*** Given entries Section Begins ***

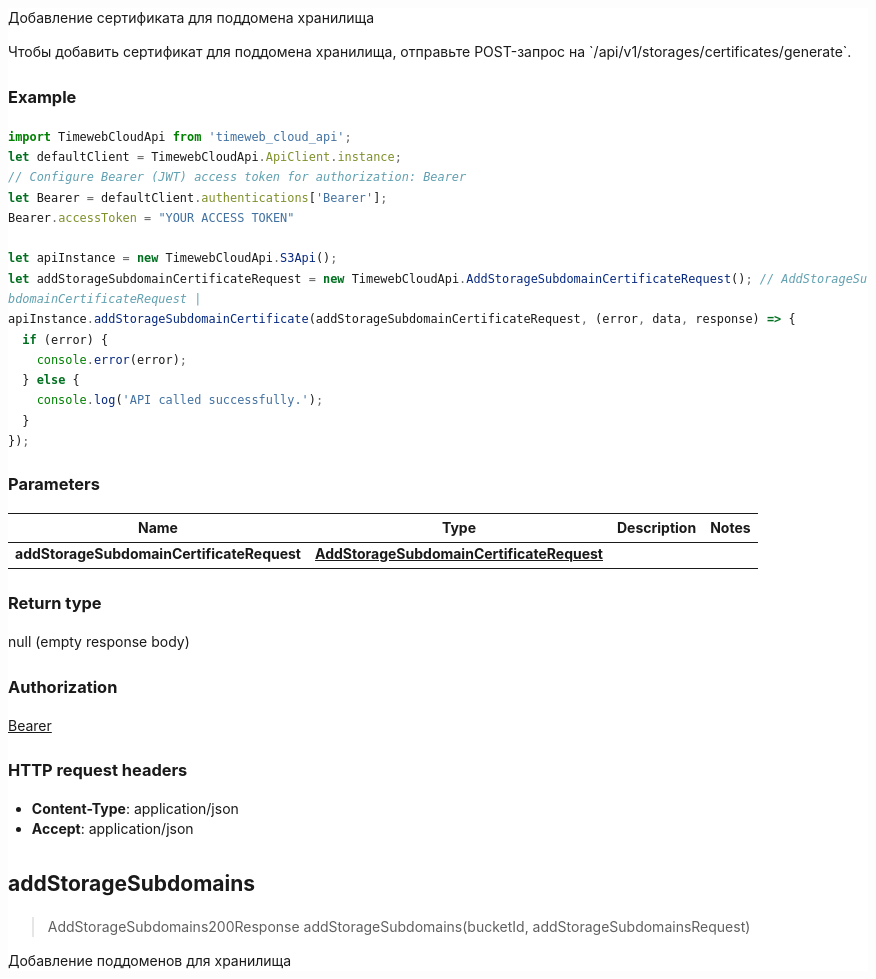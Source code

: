 Добавление сертификата для поддомена хранилища

Чтобы добавить сертификат для поддомена хранилища, отправьте POST-запрос на &#x60;/api/v1/storages/certificates/generate&#x60;.

### Example

```javascript
import TimewebCloudApi from 'timeweb_cloud_api';
let defaultClient = TimewebCloudApi.ApiClient.instance;
// Configure Bearer (JWT) access token for authorization: Bearer
let Bearer = defaultClient.authentications['Bearer'];
Bearer.accessToken = "YOUR ACCESS TOKEN"

let apiInstance = new TimewebCloudApi.S3Api();
let addStorageSubdomainCertificateRequest = new TimewebCloudApi.AddStorageSubdomainCertificateRequest(); // AddStorageSubdomainCertificateRequest | 
apiInstance.addStorageSubdomainCertificate(addStorageSubdomainCertificateRequest, (error, data, response) => {
  if (error) {
    console.error(error);
  } else {
    console.log('API called successfully.');
  }
});
```

### Parameters


Name | Type | Description  | Notes
------------- | ------------- | ------------- | -------------
 **addStorageSubdomainCertificateRequest** | [**AddStorageSubdomainCertificateRequest**](AddStorageSubdomainCertificateRequest.md)|  | 

### Return type

null (empty response body)

### Authorization

[Bearer](../README.md#Bearer)

### HTTP request headers

- **Content-Type**: application/json
- **Accept**: application/json


## addStorageSubdomains

> AddStorageSubdomains200Response addStorageSubdomains(bucketId, addStorageSubdomainsRequest)

Добавление поддоменов для хранилища
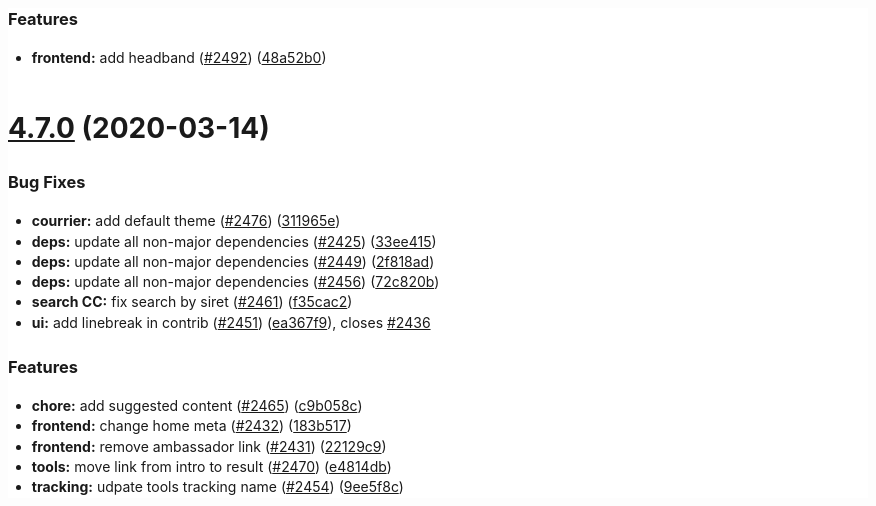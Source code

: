 
### Features

* **frontend:** add headband ([#2492](https://github.com/SocialGouv/code-du-travail-numerique/issues/2492)) ([48a52b0](https://github.com/SocialGouv/code-du-travail-numerique/commit/48a52b03c751bfd7ffb93cb82588877e1dea2286))





# [4.7.0](https://github.com/SocialGouv/code-du-travail-numerique/compare/v4.5.0...v4.7.0) (2020-03-14)


### Bug Fixes

* **courrier:** add default theme ([#2476](https://github.com/SocialGouv/code-du-travail-numerique/issues/2476)) ([311965e](https://github.com/SocialGouv/code-du-travail-numerique/commit/311965eacdb54fdaaae0145aa04806c2170c3483))
* **deps:** update all non-major dependencies ([#2425](https://github.com/SocialGouv/code-du-travail-numerique/issues/2425)) ([33ee415](https://github.com/SocialGouv/code-du-travail-numerique/commit/33ee415e33a2b942230a384656ff95262e04fe0d))
* **deps:** update all non-major dependencies ([#2449](https://github.com/SocialGouv/code-du-travail-numerique/issues/2449)) ([2f818ad](https://github.com/SocialGouv/code-du-travail-numerique/commit/2f818adca09789bfd715b25a21a5db9edf98e321))
* **deps:** update all non-major dependencies ([#2456](https://github.com/SocialGouv/code-du-travail-numerique/issues/2456)) ([72c820b](https://github.com/SocialGouv/code-du-travail-numerique/commit/72c820b66eb1e627d9ee1af764d7c51a19f59ead))
* **search CC:** fix search by siret ([#2461](https://github.com/SocialGouv/code-du-travail-numerique/issues/2461)) ([f35cac2](https://github.com/SocialGouv/code-du-travail-numerique/commit/f35cac24049a0a941259c46557178f1e971c000f))
* **ui:** add linebreak  in contrib ([#2451](https://github.com/SocialGouv/code-du-travail-numerique/issues/2451)) ([ea367f9](https://github.com/SocialGouv/code-du-travail-numerique/commit/ea367f9a07c1568d3f4321479b9119a09d72c89e)), closes [#2436](https://github.com/SocialGouv/code-du-travail-numerique/issues/2436)


### Features

* **chore:** add suggested content ([#2465](https://github.com/SocialGouv/code-du-travail-numerique/issues/2465)) ([c9b058c](https://github.com/SocialGouv/code-du-travail-numerique/commit/c9b058cd9e510cd49afa955634202c0b77b189a8))
* **frontend:** change home meta ([#2432](https://github.com/SocialGouv/code-du-travail-numerique/issues/2432)) ([183b517](https://github.com/SocialGouv/code-du-travail-numerique/commit/183b517304f79b51295a0ed4b09f0367f829c4d9))
* **frontend:** remove ambassador link ([#2431](https://github.com/SocialGouv/code-du-travail-numerique/issues/2431)) ([22129c9](https://github.com/SocialGouv/code-du-travail-numerique/commit/22129c9525255c0b4788c32f8a4be33913bef8ee))
* **tools:** move link from intro to result ([#2470](https://github.com/SocialGouv/code-du-travail-numerique/issues/2470)) ([e4814db](https://github.com/SocialGouv/code-du-travail-numerique/commit/e4814db7c0e0498e57b83ef11dfb1dd4bfc8396b))
* **tracking:** udpate tools tracking name ([#2454](https://github.com/SocialGouv/code-du-travail-numerique/issues/2454)) ([9ee5f8c](https://github.com/SocialGouv/code-du-travail-numerique/commit/9ee5f8c4e94f156ff3435fd15a787f47432f9030))
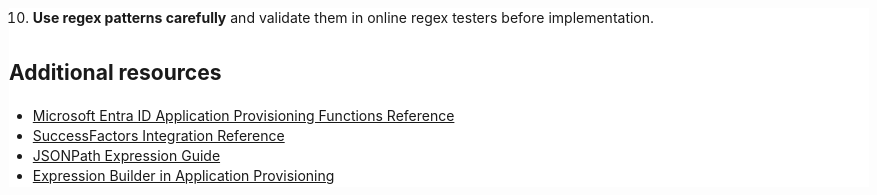 10. **Use regex patterns carefully** and validate them in online regex testers before implementation.

## Additional resources

- [Microsoft Entra ID Application Provisioning Functions Reference](functions-for-customizing-application-data.md)
- [SuccessFactors Integration Reference](~/saas-apps/sap-successfactors-inbound-provisioning-tutorial)
- [JSONPath Expression Guide](https://goessner.net/articles/JsonPath/)
- [Expression Builder in Application Provisioning](functions-for-customizing-application-data.md#expression-builder)


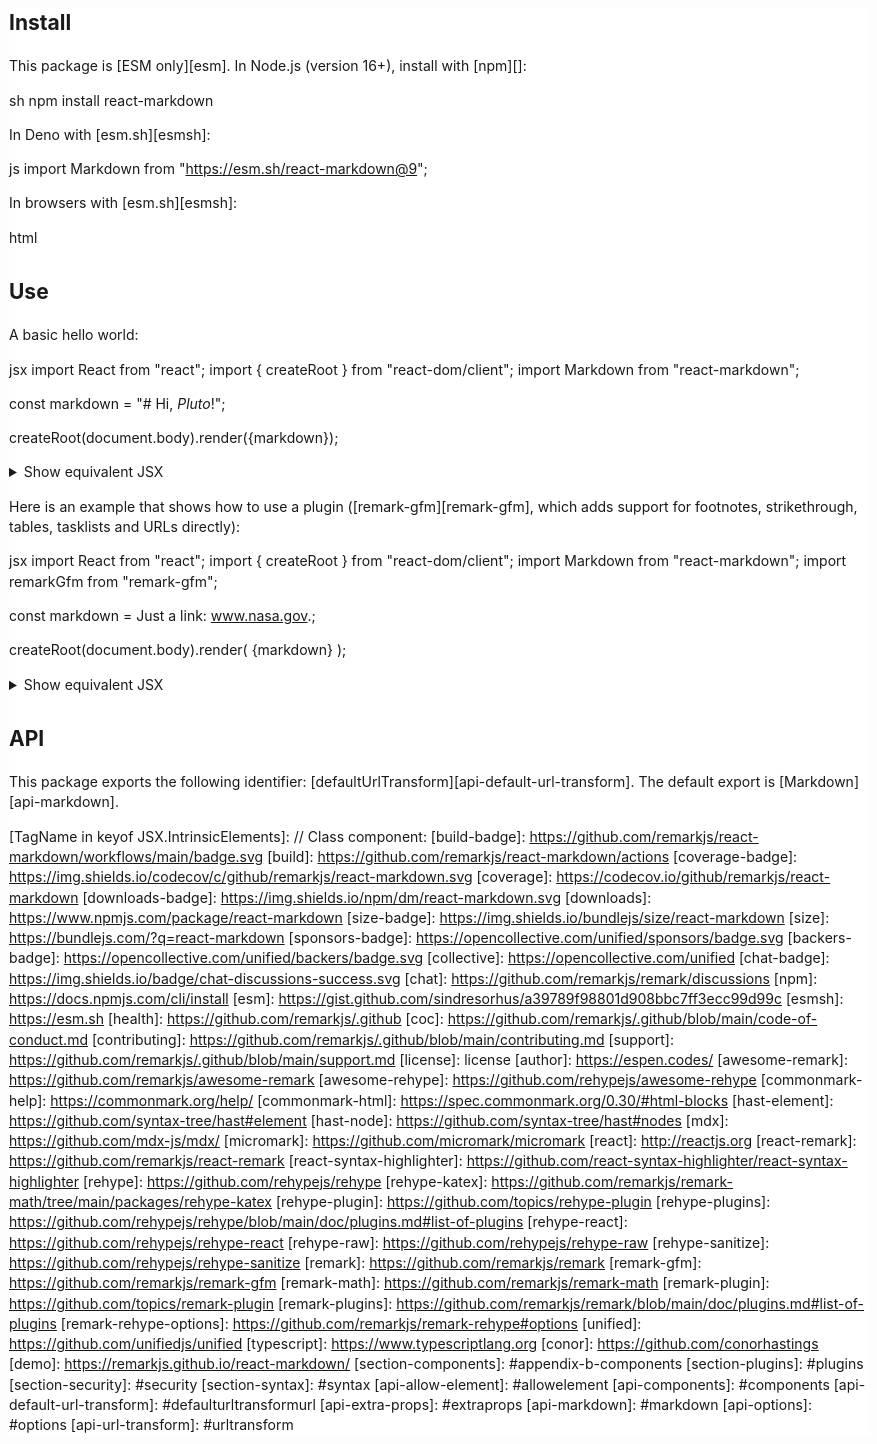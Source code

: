 ## Install

This package is [ESM only][esm].
In Node.js (version 16+), install with [npm][]:

sh
npm install react-markdown

In Deno with [esm.sh][esmsh]:

js
import Markdown from "https://esm.sh/react-markdown@9";

In browsers with [esm.sh][esmsh]:

html

<script type="module">
  import Markdown from "https://esm.sh/react-markdown@9?bundle";
</script>

## Use

A basic hello world:

jsx
import React from "react";
import { createRoot } from "react-dom/client";
import Markdown from "react-markdown";

const markdown = "# Hi, _Pluto_!";

createRoot(document.body).render(<Markdown>{markdown}</Markdown>);

<details><summary>Show equivalent JSX</summary></details>

Here is an example that shows how to use a plugin ([remark-gfm][remark-gfm],
which adds support for footnotes, strikethrough, tables, tasklists and URLs
directly):

jsx
import React from "react";
import { createRoot } from "react-dom/client";
import Markdown from "react-markdown";
import remarkGfm from "remark-gfm";

const markdown = Just a link: www.nasa.gov.;

createRoot(document.body).render(
<Markdown remarkPlugins={[remarkGfm]}>{markdown}</Markdown>
);

<details><summary>Show equivalent JSX</summary></details>

## API

This package exports the following identifier:
[defaultUrlTransform][api-default-url-transform].
The default export is [Markdown][api-markdown].


[TagName in keyof JSX.IntrinsicElements]: // Class component:
[build-badge]: https://github.com/remarkjs/react-markdown/workflows/main/badge.svg
[build]: https://github.com/remarkjs/react-markdown/actions
[coverage-badge]: https://img.shields.io/codecov/c/github/remarkjs/react-markdown.svg
[coverage]: https://codecov.io/github/remarkjs/react-markdown
[downloads-badge]: https://img.shields.io/npm/dm/react-markdown.svg
[downloads]: https://www.npmjs.com/package/react-markdown
[size-badge]: https://img.shields.io/bundlejs/size/react-markdown
[size]: https://bundlejs.com/?q=react-markdown
[sponsors-badge]: https://opencollective.com/unified/sponsors/badge.svg
[backers-badge]: https://opencollective.com/unified/backers/badge.svg
[collective]: https://opencollective.com/unified
[chat-badge]: https://img.shields.io/badge/chat-discussions-success.svg
[chat]: https://github.com/remarkjs/remark/discussions
[npm]: https://docs.npmjs.com/cli/install
[esm]: https://gist.github.com/sindresorhus/a39789f98801d908bbc7ff3ecc99d99c
[esmsh]: https://esm.sh
[health]: https://github.com/remarkjs/.github
[coc]: https://github.com/remarkjs/.github/blob/main/code-of-conduct.md
[contributing]: https://github.com/remarkjs/.github/blob/main/contributing.md
[support]: https://github.com/remarkjs/.github/blob/main/support.md
[license]: license
[author]: https://espen.codes/
[awesome-remark]: https://github.com/remarkjs/awesome-remark
[awesome-rehype]: https://github.com/rehypejs/awesome-rehype
[commonmark-help]: https://commonmark.org/help/
[commonmark-html]: https://spec.commonmark.org/0.30/#html-blocks
[hast-element]: https://github.com/syntax-tree/hast#element
[hast-node]: https://github.com/syntax-tree/hast#nodes
[mdx]: https://github.com/mdx-js/mdx/
[micromark]: https://github.com/micromark/micromark
[react]: http://reactjs.org
[react-remark]: https://github.com/remarkjs/react-remark
[react-syntax-highlighter]: https://github.com/react-syntax-highlighter/react-syntax-highlighter
[rehype]: https://github.com/rehypejs/rehype
[rehype-katex]: https://github.com/remarkjs/remark-math/tree/main/packages/rehype-katex
[rehype-plugin]: https://github.com/topics/rehype-plugin
[rehype-plugins]: https://github.com/rehypejs/rehype/blob/main/doc/plugins.md#list-of-plugins
[rehype-react]: https://github.com/rehypejs/rehype-react
[rehype-raw]: https://github.com/rehypejs/rehype-raw
[rehype-sanitize]: https://github.com/rehypejs/rehype-sanitize
[remark]: https://github.com/remarkjs/remark
[remark-gfm]: https://github.com/remarkjs/remark-gfm
[remark-math]: https://github.com/remarkjs/remark-math
[remark-plugin]: https://github.com/topics/remark-plugin
[remark-plugins]: https://github.com/remarkjs/remark/blob/main/doc/plugins.md#list-of-plugins
[remark-rehype-options]: https://github.com/remarkjs/remark-rehype#options
[unified]: https://github.com/unifiedjs/unified
[typescript]: https://www.typescriptlang.org
[conor]: https://github.com/conorhastings
[demo]: https://remarkjs.github.io/react-markdown/
[section-components]: #appendix-b-components
[section-plugins]: #plugins
[section-security]: #security
[section-syntax]: #syntax
[api-allow-element]: #allowelement
[api-components]: #components
[api-default-url-transform]: #defaulturltransformurl
[api-extra-props]: #extraprops
[api-markdown]: #markdown
[api-options]: #options
[api-url-transform]: #urltransform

*** Given entries Section Ends ***

• Exercise aim: What do the lines above say from the one containing "[author]: https://espen.codes/" down to the one containing "[commonmark-html]: https://spec.commonmark.org/0.30/#html-blocks"? Return them exactly, both end lines included, and only them.

• Task output:
[author]: https://espen.codes/
[awesome-remark]: https://github.com/remarkjs/awesome-remark
[awesome-rehype]: https://github.com/rehypejs/awesome-rehype
[commonmark-help]: https://commonmark.org/help/
[commonmark-html]: https://spec.commonmark.org/0.30/#html-blocks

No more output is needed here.